Task to complete ::
Only the lines from the one with "We assume that" through the end of the material below belong in the reply; transcribe them exactly.

Material provided ::
──────────────────────────────

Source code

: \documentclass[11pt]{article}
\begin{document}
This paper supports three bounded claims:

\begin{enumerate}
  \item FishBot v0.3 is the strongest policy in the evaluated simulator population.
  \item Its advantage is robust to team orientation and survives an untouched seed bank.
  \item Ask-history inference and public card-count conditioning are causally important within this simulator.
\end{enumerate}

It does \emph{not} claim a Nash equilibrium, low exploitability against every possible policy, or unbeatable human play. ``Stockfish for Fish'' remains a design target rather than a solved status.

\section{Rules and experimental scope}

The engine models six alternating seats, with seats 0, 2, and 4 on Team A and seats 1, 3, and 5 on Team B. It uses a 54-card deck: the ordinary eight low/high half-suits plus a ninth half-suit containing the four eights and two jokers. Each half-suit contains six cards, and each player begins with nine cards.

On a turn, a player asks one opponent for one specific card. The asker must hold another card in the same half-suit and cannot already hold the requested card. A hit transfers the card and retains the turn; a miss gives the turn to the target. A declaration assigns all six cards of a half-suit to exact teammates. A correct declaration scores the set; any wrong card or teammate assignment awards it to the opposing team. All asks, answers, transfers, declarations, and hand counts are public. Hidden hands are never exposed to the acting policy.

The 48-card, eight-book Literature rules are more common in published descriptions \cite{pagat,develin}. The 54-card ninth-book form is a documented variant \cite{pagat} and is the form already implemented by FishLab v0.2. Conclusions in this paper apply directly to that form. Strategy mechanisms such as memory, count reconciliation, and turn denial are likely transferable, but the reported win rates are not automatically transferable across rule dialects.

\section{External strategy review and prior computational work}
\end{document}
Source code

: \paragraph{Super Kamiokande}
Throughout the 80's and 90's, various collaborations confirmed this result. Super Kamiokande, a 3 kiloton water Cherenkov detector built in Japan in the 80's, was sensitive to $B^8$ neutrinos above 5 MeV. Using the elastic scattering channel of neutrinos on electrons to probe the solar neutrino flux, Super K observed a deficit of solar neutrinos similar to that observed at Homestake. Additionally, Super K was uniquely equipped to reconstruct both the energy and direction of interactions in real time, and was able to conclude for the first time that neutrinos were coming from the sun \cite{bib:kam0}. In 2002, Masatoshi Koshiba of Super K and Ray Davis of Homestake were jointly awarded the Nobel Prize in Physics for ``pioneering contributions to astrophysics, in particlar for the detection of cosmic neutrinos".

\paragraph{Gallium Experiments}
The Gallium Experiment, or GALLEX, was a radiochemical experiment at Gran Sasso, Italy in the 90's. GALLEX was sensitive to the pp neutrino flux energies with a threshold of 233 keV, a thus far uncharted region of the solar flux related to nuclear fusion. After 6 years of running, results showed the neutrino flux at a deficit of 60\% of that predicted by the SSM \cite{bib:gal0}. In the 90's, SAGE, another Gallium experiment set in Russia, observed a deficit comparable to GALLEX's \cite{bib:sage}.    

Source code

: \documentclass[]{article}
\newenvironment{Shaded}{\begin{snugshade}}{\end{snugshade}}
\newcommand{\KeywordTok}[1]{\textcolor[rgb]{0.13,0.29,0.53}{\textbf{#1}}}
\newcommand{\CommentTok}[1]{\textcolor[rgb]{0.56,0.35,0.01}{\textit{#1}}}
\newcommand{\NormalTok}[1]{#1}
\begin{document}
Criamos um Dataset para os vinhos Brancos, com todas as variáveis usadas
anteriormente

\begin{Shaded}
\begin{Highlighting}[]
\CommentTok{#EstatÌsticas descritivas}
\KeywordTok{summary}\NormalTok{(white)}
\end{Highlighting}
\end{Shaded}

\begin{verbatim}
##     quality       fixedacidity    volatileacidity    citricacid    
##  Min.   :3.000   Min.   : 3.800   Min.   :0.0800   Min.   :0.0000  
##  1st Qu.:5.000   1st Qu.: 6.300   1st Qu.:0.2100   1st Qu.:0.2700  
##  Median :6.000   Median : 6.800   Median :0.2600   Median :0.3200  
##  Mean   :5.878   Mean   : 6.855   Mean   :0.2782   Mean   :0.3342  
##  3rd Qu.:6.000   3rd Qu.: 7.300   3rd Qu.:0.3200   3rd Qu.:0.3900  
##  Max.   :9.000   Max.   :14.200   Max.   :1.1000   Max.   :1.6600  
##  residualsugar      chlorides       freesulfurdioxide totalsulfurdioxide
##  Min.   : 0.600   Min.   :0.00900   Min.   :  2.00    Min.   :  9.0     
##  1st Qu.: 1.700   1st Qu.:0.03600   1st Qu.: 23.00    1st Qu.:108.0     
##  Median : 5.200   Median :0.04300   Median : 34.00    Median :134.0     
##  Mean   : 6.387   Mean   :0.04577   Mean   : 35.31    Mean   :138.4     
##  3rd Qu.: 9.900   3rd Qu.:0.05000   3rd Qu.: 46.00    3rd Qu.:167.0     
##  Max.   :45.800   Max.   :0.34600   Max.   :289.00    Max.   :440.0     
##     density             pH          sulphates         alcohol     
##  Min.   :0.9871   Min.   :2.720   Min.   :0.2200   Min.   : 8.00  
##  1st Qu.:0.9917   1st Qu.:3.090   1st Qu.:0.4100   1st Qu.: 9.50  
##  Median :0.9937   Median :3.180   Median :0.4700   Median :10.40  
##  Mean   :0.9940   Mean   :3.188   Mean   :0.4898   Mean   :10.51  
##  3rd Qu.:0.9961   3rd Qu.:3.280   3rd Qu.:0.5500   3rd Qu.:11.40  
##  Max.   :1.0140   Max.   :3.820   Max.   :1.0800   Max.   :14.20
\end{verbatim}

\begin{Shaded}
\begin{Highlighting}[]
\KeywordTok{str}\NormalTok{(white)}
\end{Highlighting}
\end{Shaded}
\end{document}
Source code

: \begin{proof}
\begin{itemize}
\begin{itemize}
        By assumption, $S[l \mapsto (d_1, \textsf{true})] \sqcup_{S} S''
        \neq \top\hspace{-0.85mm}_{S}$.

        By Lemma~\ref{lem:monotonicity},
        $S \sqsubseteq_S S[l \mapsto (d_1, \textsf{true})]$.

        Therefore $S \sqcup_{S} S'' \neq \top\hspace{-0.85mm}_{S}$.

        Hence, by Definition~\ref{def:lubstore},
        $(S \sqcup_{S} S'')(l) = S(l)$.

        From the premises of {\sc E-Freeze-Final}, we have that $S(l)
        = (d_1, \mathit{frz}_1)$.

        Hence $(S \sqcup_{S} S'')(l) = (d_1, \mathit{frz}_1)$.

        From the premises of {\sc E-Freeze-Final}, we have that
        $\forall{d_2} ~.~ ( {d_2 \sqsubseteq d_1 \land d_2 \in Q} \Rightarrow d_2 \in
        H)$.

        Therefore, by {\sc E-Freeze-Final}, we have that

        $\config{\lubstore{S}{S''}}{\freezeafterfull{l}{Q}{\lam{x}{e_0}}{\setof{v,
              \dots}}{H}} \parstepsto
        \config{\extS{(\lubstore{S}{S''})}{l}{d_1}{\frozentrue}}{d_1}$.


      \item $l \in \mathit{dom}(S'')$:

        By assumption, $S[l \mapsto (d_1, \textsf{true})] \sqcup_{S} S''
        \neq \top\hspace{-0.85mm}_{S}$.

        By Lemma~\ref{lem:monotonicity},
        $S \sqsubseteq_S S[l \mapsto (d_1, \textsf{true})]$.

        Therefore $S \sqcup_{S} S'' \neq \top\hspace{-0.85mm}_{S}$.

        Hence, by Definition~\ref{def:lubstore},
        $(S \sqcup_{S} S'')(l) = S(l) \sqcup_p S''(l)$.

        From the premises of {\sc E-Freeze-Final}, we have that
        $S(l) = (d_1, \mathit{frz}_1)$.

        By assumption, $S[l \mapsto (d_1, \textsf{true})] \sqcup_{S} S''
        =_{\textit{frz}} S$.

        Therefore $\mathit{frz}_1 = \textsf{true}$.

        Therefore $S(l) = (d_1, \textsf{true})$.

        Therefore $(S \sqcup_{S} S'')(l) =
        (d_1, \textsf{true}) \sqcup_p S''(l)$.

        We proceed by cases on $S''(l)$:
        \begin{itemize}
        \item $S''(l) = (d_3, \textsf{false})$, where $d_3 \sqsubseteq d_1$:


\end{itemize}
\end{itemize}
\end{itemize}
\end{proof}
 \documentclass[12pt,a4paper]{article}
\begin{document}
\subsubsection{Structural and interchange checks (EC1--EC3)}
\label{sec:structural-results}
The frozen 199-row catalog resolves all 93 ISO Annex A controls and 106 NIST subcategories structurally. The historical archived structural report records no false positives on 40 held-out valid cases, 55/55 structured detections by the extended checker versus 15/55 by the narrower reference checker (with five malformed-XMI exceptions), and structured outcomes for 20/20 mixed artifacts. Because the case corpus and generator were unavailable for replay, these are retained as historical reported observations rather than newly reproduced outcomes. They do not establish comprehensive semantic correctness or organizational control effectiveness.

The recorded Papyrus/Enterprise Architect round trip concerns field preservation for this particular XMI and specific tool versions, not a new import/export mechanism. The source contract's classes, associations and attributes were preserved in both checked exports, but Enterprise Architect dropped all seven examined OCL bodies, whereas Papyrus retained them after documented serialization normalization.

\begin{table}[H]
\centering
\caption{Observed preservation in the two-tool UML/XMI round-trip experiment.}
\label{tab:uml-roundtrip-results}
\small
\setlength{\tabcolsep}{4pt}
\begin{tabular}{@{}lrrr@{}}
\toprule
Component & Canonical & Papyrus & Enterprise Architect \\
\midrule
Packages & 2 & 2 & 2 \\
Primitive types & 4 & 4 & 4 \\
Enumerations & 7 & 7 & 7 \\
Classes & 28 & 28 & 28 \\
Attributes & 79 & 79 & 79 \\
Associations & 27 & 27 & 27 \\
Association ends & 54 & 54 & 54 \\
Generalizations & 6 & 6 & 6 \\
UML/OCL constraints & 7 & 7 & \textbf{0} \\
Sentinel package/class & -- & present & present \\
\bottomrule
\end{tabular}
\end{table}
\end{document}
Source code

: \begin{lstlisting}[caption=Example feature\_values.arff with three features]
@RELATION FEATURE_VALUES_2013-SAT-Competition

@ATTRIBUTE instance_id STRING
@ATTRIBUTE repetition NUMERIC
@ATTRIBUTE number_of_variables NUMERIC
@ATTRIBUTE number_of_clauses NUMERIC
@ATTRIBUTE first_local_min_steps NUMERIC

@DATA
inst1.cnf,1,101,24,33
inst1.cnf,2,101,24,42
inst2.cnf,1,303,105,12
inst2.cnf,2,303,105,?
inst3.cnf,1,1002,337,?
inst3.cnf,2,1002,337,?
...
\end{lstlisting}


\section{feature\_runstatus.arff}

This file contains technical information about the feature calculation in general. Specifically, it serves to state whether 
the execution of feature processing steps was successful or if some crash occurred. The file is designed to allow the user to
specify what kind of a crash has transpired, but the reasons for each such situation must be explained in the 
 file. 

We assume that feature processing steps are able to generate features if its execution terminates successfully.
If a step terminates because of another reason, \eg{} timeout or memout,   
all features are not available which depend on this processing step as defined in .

──────────────────────────────

Task result ::
We assume that feature processing steps are able to generate features if its execution terminates successfully.
If a step terminates because of another reason, \eg{} timeout or memout,   
all features are not available which depend on this processing step as defined in .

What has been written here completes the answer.